About The Collective

The United Sons of Toil are a collective deeply rooted in the grinding noise and math rock that bubbled up from the Midwest during the mid ’90s. This is not to suggest that the Sons are a retro band in any sense, simply that the hoarse vocals, guitar damage, starts and stops, and sometimes-convoluted arrangements and time signatures hark back to a time when labels like Touch and Go, AmRep, and Dischord lorded over the indie-rock landscape.

Recorded Output

A number of other influences reared their ugly heads during the course of the first USoT record, 2007’s Hope Is Not A Strategy, notably the angular post-hardcore of outfits like Hoover and Unwound as well as the decidedly socialist bent of the sparse lyrics. Indeed, songs that compare family dynamics with political systems put the Sons squarely in the Gang-of-Four school of populist deconstruction.

Within less than a year, the Sons released their second full-length on May 24, 2008. Until Lions Have Their Historians, Tales of the Hunt Shall Always Glorify the Hunter is even more unrelenting than Hope with faster, more ferocious, songs and vitriolic diatribes about the exploitation of indigenous peoples. Lions billows in scope with wiry post-punk screes giving way to more expansive compositions, eventually culminating in epic layered guitarscapes.

With new a new drummer and a new-found indignation fueled by the reactionary political climate, the Sons began work on a new record in 2009. When The Revolution Comes, Everything Will Be Beautiful tells the story of an oppressed people who resort to violent struggle and eventually become oppressors themselves. Revolution is at once more beautiful and brutal than either of its predecessors, with lengthy, layered songs that place a new emphasis on vocal textures and interplay. There are echoes of Neurosis’ crushing doom as well as the new-noise of more recent sonic-terrorists like Young Widows and Helms Alee all the while still carrying a torch for vintage Midwest math-noise.
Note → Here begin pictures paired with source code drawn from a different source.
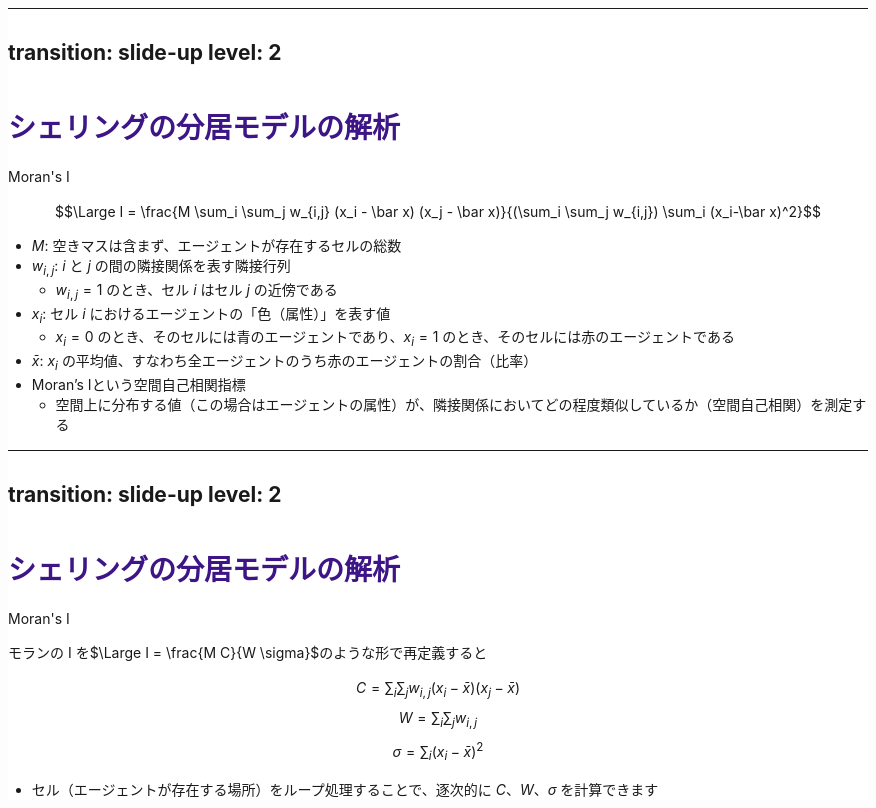 
---
transition: slide-up
level: 2
---

# シェリングの分居モデルの解析

Moran's I

$$\Large I = \frac{M \sum_i \sum_j w_{i,j} (x_i - \bar x) (x_j - \bar x)}{(\sum_i \sum_j w_{i,j}) \sum_i (x_i-\bar x)^2}$$

- $M$: 空きマスは含まず、エージェントが存在するセルの総数
- $w_{i,j}$: $i$ と $j$ の間の隣接関係を表す隣接行列
  - $w_{i,j} = 1$ のとき、セル $i$ はセル $j$ の近傍である
- $x_i$: セル $i$ におけるエージェントの「色（属性）」を表す値
  - $x_i = 0$ のとき、そのセルには青のエージェントであり、$x_i = 1$ のとき、そのセルには赤のエージェントである
- $\bar x$: $x_i$ の平均値、すなわち全エージェントのうち赤のエージェントの割合（比率）
- Moran’s Iという空間自己相関指標
    - 空間上に分布する値（この場合はエージェントの属性）が、隣接関係においてどの程度類似しているか（空間自己相関）を測定する


<style>
h1 {
  background-color: #3E1586;
  background-size: 100%;
  -webkit-background-clip: text;
  -moz-background-clip: text;
  -webkit-text-fill-color: transparent;
  -moz-text-fill-color: transparent;
}
</style>




---
transition: slide-up
level: 2
---

# シェリングの分居モデルの解析

Moran's I

モランの I を$\Large I = \frac{M C}{W \sigma}$のような形で再定義すると

$$C = \sum_i \sum_j w_{i,j} (x_i - \bar x) (x_j - \bar x)$$
$$W = \sum_i \sum_j w_{i,j}$$
$$\sigma =  \sum_i (x_i-\bar x)^2$$

- セル（エージェントが存在する場所）をループ処理することで、逐次的に $C$、$W$、$\sigma$ を計算できます

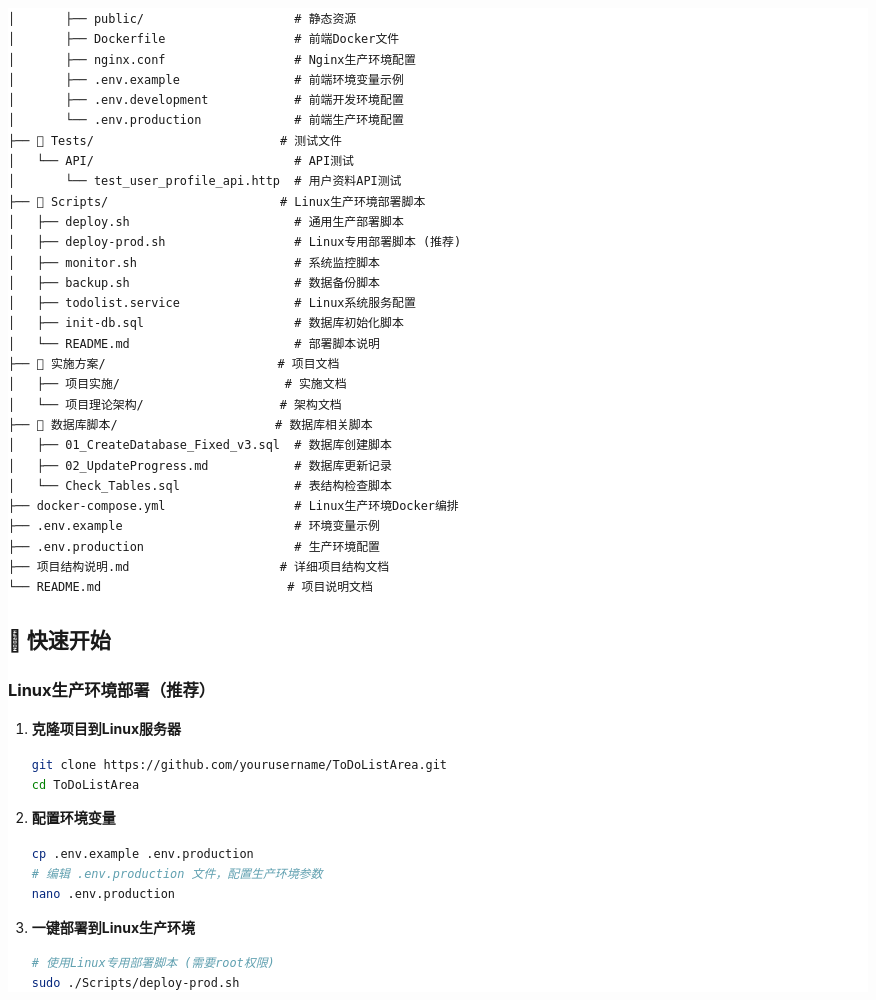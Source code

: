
 ```
│       ├── public/                     # 静态资源
│       ├── Dockerfile                  # 前端Docker文件
│       ├── nginx.conf                  # Nginx生产环境配置
│       ├── .env.example                # 前端环境变量示例
│       ├── .env.development            # 前端开发环境配置
│       └── .env.production             # 前端生产环境配置
├── 📁 Tests/                          # 测试文件
│   └── API/                            # API测试
│       └── test_user_profile_api.http  # 用户资料API测试
├── 📁 Scripts/                        # Linux生产环境部署脚本
│   ├── deploy.sh                       # 通用生产部署脚本
│   ├── deploy-prod.sh                  # Linux专用部署脚本 (推荐)
│   ├── monitor.sh                      # 系统监控脚本
│   ├── backup.sh                       # 数据备份脚本
│   ├── todolist.service                # Linux系统服务配置
│   ├── init-db.sql                     # 数据库初始化脚本
│   └── README.md                       # 部署脚本说明
├── 📁 实施方案/                        # 项目文档
│   ├── 项目实施/                       # 实施文档
│   └── 项目理论架构/                   # 架构文档
├── 📁 数据库脚本/                      # 数据库相关脚本
│   ├── 01_CreateDatabase_Fixed_v3.sql  # 数据库创建脚本
│   ├── 02_UpdateProgress.md            # 数据库更新记录
│   └── Check_Tables.sql                # 表结构检查脚本
├── docker-compose.yml                  # Linux生产环境Docker编排
├── .env.example                        # 环境变量示例
├── .env.production                     # 生产环境配置
├── 项目结构说明.md                     # 详细项目结构文档
└── README.md                          # 项目说明文档
```

## 🚀 快速开始

### Linux生产环境部署（推荐）

1. **克隆项目到Linux服务器**
   ```bash
   git clone https://github.com/yourusername/ToDoListArea.git
   cd ToDoListArea
   ```

2. **配置环境变量**
   ```bash
   cp .env.example .env.production
   # 编辑 .env.production 文件，配置生产环境参数
   nano .env.production
   ```

3. **一键部署到Linux生产环境**
   ```bash
   # 使用Linux专用部署脚本 (需要root权限)
   sudo ./Scripts/deploy-prod.sh
   ```
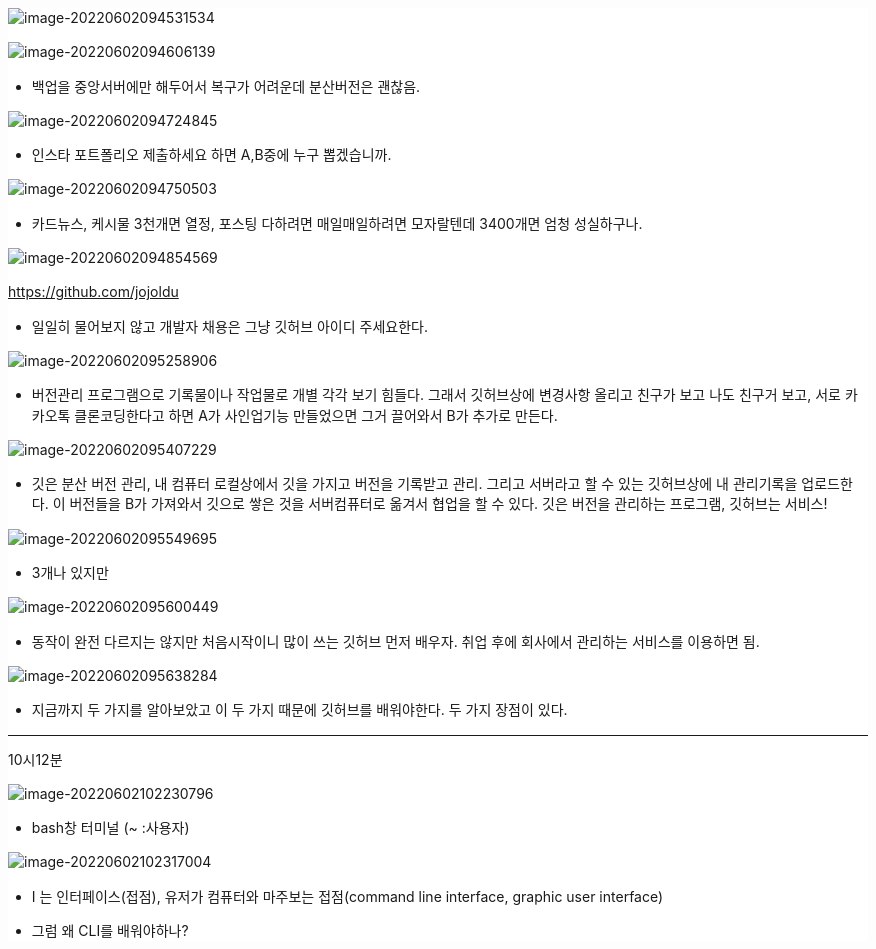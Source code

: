 ![image-20220602094531534](README.assets/image-20220602094531534.png)

![image-20220602094606139](README.assets/image-20220602094606139.png)

- 백업을 중앙서버에만 해두어서 복구가 어려운데 분산버전은 괜찮음.

![image-20220602094724845](README.assets/image-20220602094724845.png)

- 인스타 포트폴리오 제출하세요 하면 A,B중에 누구 뽑겠습니까.

![image-20220602094750503](README.assets/image-20220602094750503.png)

- 카드뉴스, 케시물 3천개면 열정, 포스팅 다하려면 매일매일하려면 모자랄텐데 3400개면 엄청 성실하구나.

![image-20220602094854569](README.assets/image-20220602094854569.png)

https://github.com/jojoldu

- 일일히 물어보지 않고 개발자 채용은 그냥 깃허브 아이디 주세요한다.

![image-20220602095258906](README.assets/image-20220602095258906.png)

- 버전관리 프로그램으로 기록물이나 작업물로 개별 각각 보기 힘들다. 그래서 깃허브상에 변경사항 올리고 친구가 보고 나도 친구거 보고, 서로 카카오톡 클론코딩한다고 하면 A가 사인업기능 만들었으면 그거 끌어와서 B가 추가로 만든다.

![image-20220602095407229](README.assets/image-20220602095407229.png)

- 깃은 분산 버전 관리, 내 컴퓨터 로컬상에서 깃을 가지고 버전을 기록받고 관리. 그리고 서버라고 할 수 있는 깃허브상에 내 관리기록을 업로드한다. 이 버전들을 B가 가져와서 깃으로 쌓은 것을 서버컴퓨터로 옮겨서 협업을 할 수 있다. 깃은 버전을 관리하는 프로그램, 깃허브는 서비스!

![image-20220602095549695](README.assets/image-20220602095549695.png)

- 3개나 있지만

![image-20220602095600449](README.assets/image-20220602095600449.png)

- 동작이 완전 다르지는 않지만 처음시작이니 많이 쓰는 깃허브 먼저 배우자. 취업 후에 회사에서 관리하는 서비스를 이용하면 됨.

![image-20220602095638284](README.assets/image-20220602095638284.png)

- 지금까지 두 가지를 알아보았고 이 두 가지 때문에 깃허브를 배워야한다. 두 가지 장점이 있다.

---

10시12분

![image-20220602102230796](README.assets/image-20220602102230796.png)

- bash창 터미널 (~ :사용자)

![image-20220602102317004](README.assets/image-20220602102317004.png)

- I 는 인터페이스(접점), 유저가 컴퓨터와 마주보는 접점(command line interface, graphic user interface)

- 그럼 왜 CLI를 배워야하나?

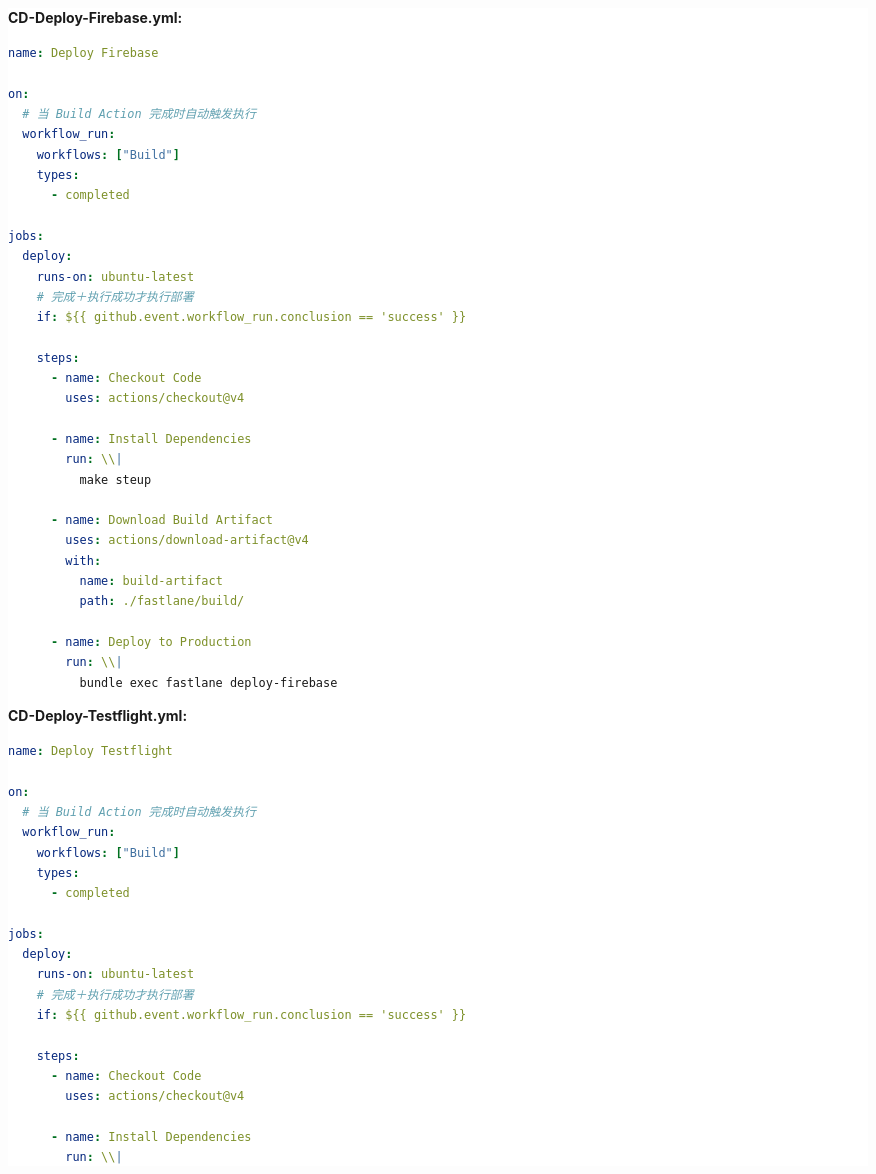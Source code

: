 

**CD-Deploy-Firebase.yml:**



```yaml
name: Deploy Firebase

on:
  # 当 Build Action 完成时自动触发执行
  workflow_run:
    workflows: ["Build"]
    types:
      - completed

jobs:
  deploy:
    runs-on: ubuntu-latest
    # 完成＋执行成功才执行部署
    if: ${{ github.event.workflow_run.conclusion == 'success' }}

    steps:
      - name: Checkout Code
        uses: actions/checkout@v4

      - name: Install Dependencies
        run: \\|
          make steup

      - name: Download Build Artifact
        uses: actions/download-artifact@v4
        with:
          name: build-artifact
          path: ./fastlane/build/

      - name: Deploy to Production
        run: \\|
          bundle exec fastlane deploy-firebase
```



**CD-Deploy-Testflight.yml:**



```yaml
name: Deploy Testflight

on:
  # 当 Build Action 完成时自动触发执行
  workflow_run:
    workflows: ["Build"]
    types:
      - completed

jobs:
  deploy:
    runs-on: ubuntu-latest
    # 完成＋执行成功才执行部署
    if: ${{ github.event.workflow_run.conclusion == 'success' }}

    steps:
      - name: Checkout Code
        uses: actions/checkout@v4

      - name: Install Dependencies
        run: \\|
```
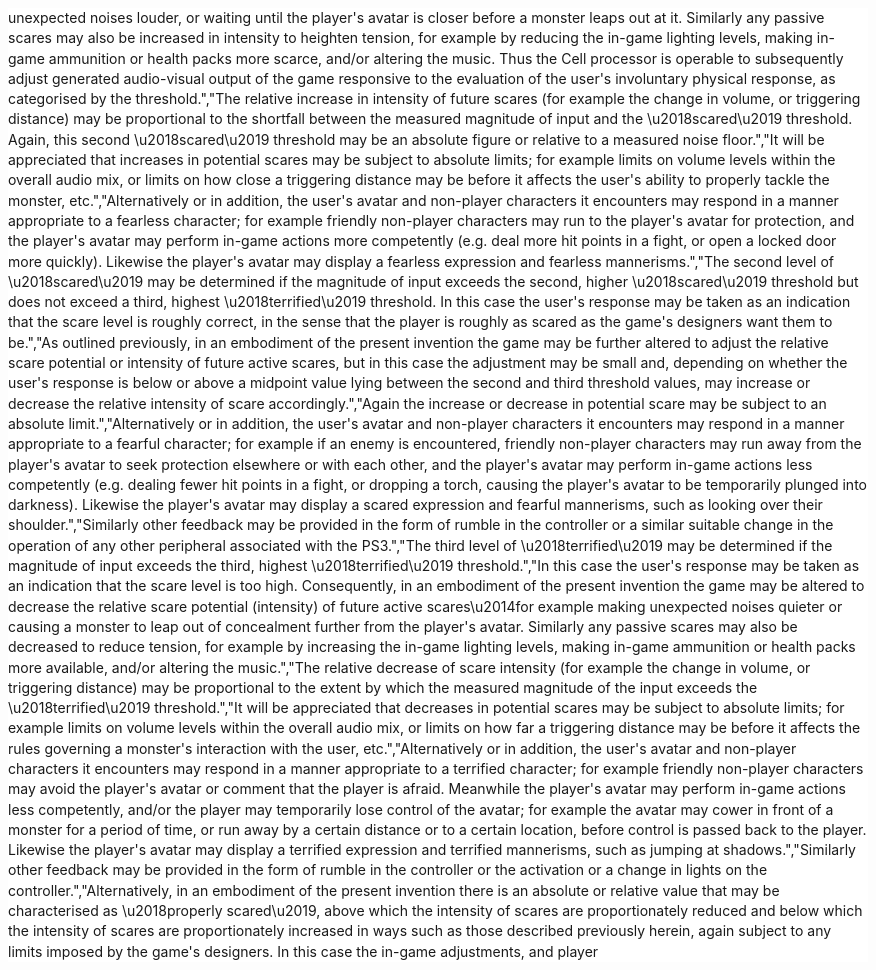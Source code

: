 unexpected noises louder, or waiting until the player's avatar is closer before a monster leaps out at it. Similarly any passive scares may also be increased in intensity to heighten tension, for example by reducing the in-game lighting levels, making in-game ammunition or health packs more scarce, and\/or altering the music. Thus the Cell processor is operable to subsequently adjust generated audio-visual output of the game responsive to the evaluation of the user's involuntary physical response, as categorised by the threshold.","The relative increase in intensity of future scares (for example the change in volume, or triggering distance) may be proportional to the shortfall between the measured magnitude of input and the \u2018scared\u2019 threshold. Again, this second \u2018scared\u2019 threshold may be an absolute figure or relative to a measured noise floor.","It will be appreciated that increases in potential scares may be subject to absolute limits; for example limits on volume levels within the overall audio mix, or limits on how close a triggering distance may be before it affects the user's ability to properly tackle the monster, etc.","Alternatively or in addition, the user's avatar and non-player characters it encounters may respond in a manner appropriate to a fearless character; for example friendly non-player characters may run to the player's avatar for protection, and the player's avatar may perform in-game actions more competently (e.g. deal more hit points in a fight, or open a locked door more quickly). Likewise the player's avatar may display a fearless expression and fearless mannerisms.","The second level of \u2018scared\u2019 may be determined if the magnitude of input exceeds the second, higher \u2018scared\u2019 threshold but does not exceed a third, highest \u2018terrified\u2019 threshold. In this case the user's response may be taken as an indication that the scare level is roughly correct, in the sense that the player is roughly as scared as the game's designers want them to be.","As outlined previously, in an embodiment of the present invention the game may be further altered to adjust the relative scare potential or intensity of future active scares, but in this case the adjustment may be small and, depending on whether the user's response is below or above a midpoint value lying between the second and third threshold values, may increase or decrease the relative intensity of scare accordingly.","Again the increase or decrease in potential scare may be subject to an absolute limit.","Alternatively or in addition, the user's avatar and non-player characters it encounters may respond in a manner appropriate to a fearful character; for example if an enemy is encountered, friendly non-player characters may run away from the player's avatar to seek protection elsewhere or with each other, and the player's avatar may perform in-game actions less competently (e.g. dealing fewer hit points in a fight, or dropping a torch, causing the player's avatar to be temporarily plunged into darkness). Likewise the player's avatar may display a scared expression and fearful mannerisms, such as looking over their shoulder.","Similarly other feedback may be provided in the form of rumble in the controller or a similar suitable change in the operation of any other peripheral associated with the PS3.","The third level of \u2018terrified\u2019 may be determined if the magnitude of input exceeds the third, highest \u2018terrified\u2019 threshold.","In this case the user's response may be taken as an indication that the scare level is too high. Consequently, in an embodiment of the present invention the game may be altered to decrease the relative scare potential (intensity) of future active scares\u2014for example making unexpected noises quieter or causing a monster to leap out of concealment further from the player's avatar. Similarly any passive scares may also be decreased to reduce tension, for example by increasing the in-game lighting levels, making in-game ammunition or health packs more available, and\/or altering the music.","The relative decrease of scare intensity (for example the change in volume, or triggering distance) may be proportional to the extent by which the measured magnitude of the input exceeds the \u2018terrified\u2019 threshold.","It will be appreciated that decreases in potential scares may be subject to absolute limits; for example limits on volume levels within the overall audio mix, or limits on how far a triggering distance may be before it affects the rules governing a monster's interaction with the user, etc.","Alternatively or in addition, the user's avatar and non-player characters it encounters may respond in a manner appropriate to a terrified character; for example friendly non-player characters may avoid the player's avatar or comment that the player is afraid. Meanwhile the player's avatar may perform in-game actions less competently, and\/or the player may temporarily lose control of the avatar; for example the avatar may cower in front of a monster for a period of time, or run away by a certain distance or to a certain location, before control is passed back to the player. Likewise the player's avatar may display a terrified expression and terrified mannerisms, such as jumping at shadows.","Similarly other feedback may be provided in the form of rumble in the controller or the activation or a change in lights on the controller.","Alternatively, in an embodiment of the present invention there is an absolute or relative value that may be characterised as \u2018properly scared\u2019, above which the intensity of scares are proportionately reduced and below which the intensity of scares are proportionately increased in ways such as those described previously herein, again subject to any limits imposed by the game's designers. In this case the in-game adjustments, and player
Revolution was finally released March 5, 2011 on Cincinnati’s Phratry Records.

Origins

The genesis of the Collective came in 2005 when grizzled post-punk vet Russell Hall began attending performances by Madison’s precision brutalizers Colony of Watts. Discovering a shared love of Touch and Go bands, Hall and Colony guitarist Chad Burnett soon became friends. After a year, Burnett finally convinced Hall to start playing again. Initial rehearsals, with Burnett now on drums, resulted in six skeletal songs and five months later, local bassist-for-hire and man-about-town, Bill Borowski (Knuckeldrager, Exene Cervenka) agreed to join the struggle.

After a handful of shows and two records, Burnett moved to San Francisco in the summer of 2008, leaving the Sons without a drummer. By fall, long-time fan and comrade Jason Jensen offered his efforts to the collective and the struggle began anew with an increased emphasis on activism and live performance.

The United Sons Of Toil are proudly based in Madison, Wisconsin, the epicenter of class struggle.